Entries taken from a collection:
=== Section Start ===

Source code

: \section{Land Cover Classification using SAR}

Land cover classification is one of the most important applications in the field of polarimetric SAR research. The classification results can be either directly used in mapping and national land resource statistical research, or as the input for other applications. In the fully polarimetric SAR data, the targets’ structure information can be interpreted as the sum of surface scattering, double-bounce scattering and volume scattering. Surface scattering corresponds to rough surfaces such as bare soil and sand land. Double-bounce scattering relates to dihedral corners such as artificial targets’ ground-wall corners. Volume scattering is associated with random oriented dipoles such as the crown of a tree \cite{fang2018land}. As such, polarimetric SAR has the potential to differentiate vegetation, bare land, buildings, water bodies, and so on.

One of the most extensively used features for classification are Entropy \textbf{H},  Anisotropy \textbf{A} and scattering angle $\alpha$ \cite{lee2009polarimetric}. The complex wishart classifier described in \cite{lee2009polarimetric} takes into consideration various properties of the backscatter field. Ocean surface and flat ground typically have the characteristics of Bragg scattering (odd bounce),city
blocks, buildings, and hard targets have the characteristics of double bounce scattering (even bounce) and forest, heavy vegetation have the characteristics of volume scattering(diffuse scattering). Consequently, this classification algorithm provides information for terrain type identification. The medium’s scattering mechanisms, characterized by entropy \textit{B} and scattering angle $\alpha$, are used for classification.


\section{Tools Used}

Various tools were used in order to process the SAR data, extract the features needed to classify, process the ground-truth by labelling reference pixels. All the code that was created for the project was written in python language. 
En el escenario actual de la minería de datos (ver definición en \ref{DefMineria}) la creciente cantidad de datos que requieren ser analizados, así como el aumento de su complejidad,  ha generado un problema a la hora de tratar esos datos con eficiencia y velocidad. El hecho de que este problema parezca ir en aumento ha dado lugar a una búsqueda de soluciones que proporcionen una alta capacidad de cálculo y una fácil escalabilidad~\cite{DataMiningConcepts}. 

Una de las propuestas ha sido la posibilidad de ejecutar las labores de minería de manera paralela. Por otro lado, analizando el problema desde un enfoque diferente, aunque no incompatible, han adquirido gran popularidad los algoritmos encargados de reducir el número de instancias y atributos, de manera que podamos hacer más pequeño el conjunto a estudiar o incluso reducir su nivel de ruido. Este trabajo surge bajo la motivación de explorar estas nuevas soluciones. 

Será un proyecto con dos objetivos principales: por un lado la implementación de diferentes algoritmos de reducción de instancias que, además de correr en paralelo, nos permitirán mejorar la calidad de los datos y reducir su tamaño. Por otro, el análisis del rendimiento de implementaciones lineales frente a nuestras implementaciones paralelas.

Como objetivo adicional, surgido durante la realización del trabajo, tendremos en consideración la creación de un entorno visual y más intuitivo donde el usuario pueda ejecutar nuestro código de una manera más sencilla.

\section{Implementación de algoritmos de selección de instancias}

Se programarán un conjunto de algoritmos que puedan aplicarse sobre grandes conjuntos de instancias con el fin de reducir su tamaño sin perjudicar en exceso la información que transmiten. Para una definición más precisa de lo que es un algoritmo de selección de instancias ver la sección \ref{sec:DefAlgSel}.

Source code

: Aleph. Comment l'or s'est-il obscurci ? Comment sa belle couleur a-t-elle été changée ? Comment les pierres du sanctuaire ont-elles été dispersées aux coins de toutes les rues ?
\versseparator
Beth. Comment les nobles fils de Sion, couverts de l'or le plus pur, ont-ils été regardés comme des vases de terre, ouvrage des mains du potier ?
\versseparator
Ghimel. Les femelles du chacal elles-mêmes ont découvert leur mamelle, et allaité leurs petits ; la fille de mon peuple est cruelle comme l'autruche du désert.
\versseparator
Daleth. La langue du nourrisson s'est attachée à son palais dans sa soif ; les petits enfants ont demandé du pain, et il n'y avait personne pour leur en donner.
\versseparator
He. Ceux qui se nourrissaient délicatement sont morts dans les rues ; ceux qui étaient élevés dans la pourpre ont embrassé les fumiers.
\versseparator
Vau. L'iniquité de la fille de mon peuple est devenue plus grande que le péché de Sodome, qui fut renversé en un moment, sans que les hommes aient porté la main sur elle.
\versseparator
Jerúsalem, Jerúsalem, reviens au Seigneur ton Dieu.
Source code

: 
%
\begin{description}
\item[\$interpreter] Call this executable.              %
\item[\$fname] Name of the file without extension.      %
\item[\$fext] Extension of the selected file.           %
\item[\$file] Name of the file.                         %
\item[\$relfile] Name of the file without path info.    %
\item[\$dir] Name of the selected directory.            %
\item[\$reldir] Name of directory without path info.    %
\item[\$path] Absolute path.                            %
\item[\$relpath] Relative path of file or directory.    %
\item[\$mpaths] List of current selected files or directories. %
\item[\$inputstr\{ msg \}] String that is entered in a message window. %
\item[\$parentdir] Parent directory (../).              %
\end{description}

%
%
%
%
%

=== Section End ===

■ Instructions for the task: Among the entries above, how many lines contain the string "plus"? Only the number should be given.

■ Output of the exercise: 2